* **PROBLEM TO SOLVE**:
The reply to the records below should contain exactly the lines from the line with "## [Chapter 4] Scanning" through the line with "#### Answer Frequency", and nothing besides.

* **DATA RECORDS**:
══════════
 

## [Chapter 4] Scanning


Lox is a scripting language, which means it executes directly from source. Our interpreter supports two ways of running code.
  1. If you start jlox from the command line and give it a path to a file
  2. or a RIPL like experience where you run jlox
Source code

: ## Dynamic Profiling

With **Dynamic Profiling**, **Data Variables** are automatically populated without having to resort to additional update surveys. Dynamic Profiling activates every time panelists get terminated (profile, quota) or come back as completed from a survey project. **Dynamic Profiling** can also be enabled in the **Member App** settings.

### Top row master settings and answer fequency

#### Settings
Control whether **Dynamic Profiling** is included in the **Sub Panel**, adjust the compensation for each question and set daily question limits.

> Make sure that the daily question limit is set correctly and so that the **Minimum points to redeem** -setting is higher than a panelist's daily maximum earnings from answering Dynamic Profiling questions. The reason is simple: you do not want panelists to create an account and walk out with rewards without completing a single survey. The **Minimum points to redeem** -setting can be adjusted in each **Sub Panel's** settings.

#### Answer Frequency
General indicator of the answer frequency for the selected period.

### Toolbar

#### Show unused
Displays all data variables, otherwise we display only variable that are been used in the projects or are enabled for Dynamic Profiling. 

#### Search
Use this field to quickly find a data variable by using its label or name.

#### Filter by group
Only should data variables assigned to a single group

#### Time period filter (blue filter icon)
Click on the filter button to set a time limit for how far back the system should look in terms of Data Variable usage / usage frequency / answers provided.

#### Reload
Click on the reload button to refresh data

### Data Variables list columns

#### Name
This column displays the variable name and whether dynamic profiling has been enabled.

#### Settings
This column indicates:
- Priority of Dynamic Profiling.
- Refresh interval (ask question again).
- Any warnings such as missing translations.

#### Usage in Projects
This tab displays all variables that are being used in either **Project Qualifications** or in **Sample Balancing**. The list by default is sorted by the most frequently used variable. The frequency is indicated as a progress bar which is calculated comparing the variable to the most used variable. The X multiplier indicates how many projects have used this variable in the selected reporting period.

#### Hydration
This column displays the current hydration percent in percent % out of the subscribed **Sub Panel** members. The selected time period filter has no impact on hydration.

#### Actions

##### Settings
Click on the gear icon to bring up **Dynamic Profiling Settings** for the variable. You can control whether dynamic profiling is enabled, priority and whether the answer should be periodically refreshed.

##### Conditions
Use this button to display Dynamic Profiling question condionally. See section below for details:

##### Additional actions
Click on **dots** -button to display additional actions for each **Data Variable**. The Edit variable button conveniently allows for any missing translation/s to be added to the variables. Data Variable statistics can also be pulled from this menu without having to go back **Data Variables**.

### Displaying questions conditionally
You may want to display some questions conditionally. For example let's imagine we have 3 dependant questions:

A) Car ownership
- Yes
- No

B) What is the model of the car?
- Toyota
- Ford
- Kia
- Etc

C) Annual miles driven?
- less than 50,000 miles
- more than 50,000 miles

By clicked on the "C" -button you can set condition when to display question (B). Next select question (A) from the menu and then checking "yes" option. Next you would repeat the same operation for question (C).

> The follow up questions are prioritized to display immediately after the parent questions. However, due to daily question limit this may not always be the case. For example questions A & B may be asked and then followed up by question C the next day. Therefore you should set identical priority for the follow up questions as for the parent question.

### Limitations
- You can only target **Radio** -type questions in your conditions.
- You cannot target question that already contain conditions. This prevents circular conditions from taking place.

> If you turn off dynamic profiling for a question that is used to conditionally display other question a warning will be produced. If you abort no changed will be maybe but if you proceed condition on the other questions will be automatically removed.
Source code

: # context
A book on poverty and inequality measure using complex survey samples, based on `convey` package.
══════════
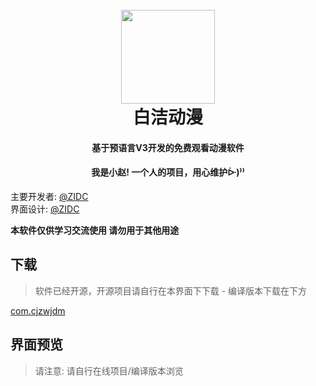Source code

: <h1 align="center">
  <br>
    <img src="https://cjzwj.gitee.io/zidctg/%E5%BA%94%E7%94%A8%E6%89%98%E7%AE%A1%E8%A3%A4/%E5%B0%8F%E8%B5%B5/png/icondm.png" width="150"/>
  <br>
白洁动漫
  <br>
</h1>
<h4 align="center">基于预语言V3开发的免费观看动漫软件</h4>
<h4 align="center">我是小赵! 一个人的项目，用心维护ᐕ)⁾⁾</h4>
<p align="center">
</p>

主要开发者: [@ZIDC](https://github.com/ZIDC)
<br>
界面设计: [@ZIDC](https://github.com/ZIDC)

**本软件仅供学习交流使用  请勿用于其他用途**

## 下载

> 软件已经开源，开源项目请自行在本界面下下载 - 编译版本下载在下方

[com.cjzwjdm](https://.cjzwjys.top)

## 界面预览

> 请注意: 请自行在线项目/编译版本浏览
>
══════════
* **SOLUTION FOR THIS EXERCISE**:
## [Chapter 4] Scanning


Lox is a scripting language, which means it executes directly from source. Our interpreter supports two ways of running code.
  1. If you start jlox from the command line and give it a path to a file
  2. or a RIPL like experience where you run jlox
Source code

: ## Dynamic Profiling

With **Dynamic Profiling**, **Data Variables** are automatically populated without having to resort to additional update surveys. Dynamic Profiling activates every time panelists get terminated (profile, quota) or come back as completed from a survey project. **Dynamic Profiling** can also be enabled in the **Member App** settings.

### Top row master settings and answer fequency

#### Settings
Control whether **Dynamic Profiling** is included in the **Sub Panel**, adjust the compensation for each question and set daily question limits.

> Make sure that the daily question limit is set correctly and so that the **Minimum points to redeem** -setting is higher than a panelist's daily maximum earnings from answering Dynamic Profiling questions. The reason is simple: you do not want panelists to create an account and walk out with rewards without completing a single survey. The **Minimum points to redeem** -setting can be adjusted in each **Sub Panel's** settings.

#### Answer Frequency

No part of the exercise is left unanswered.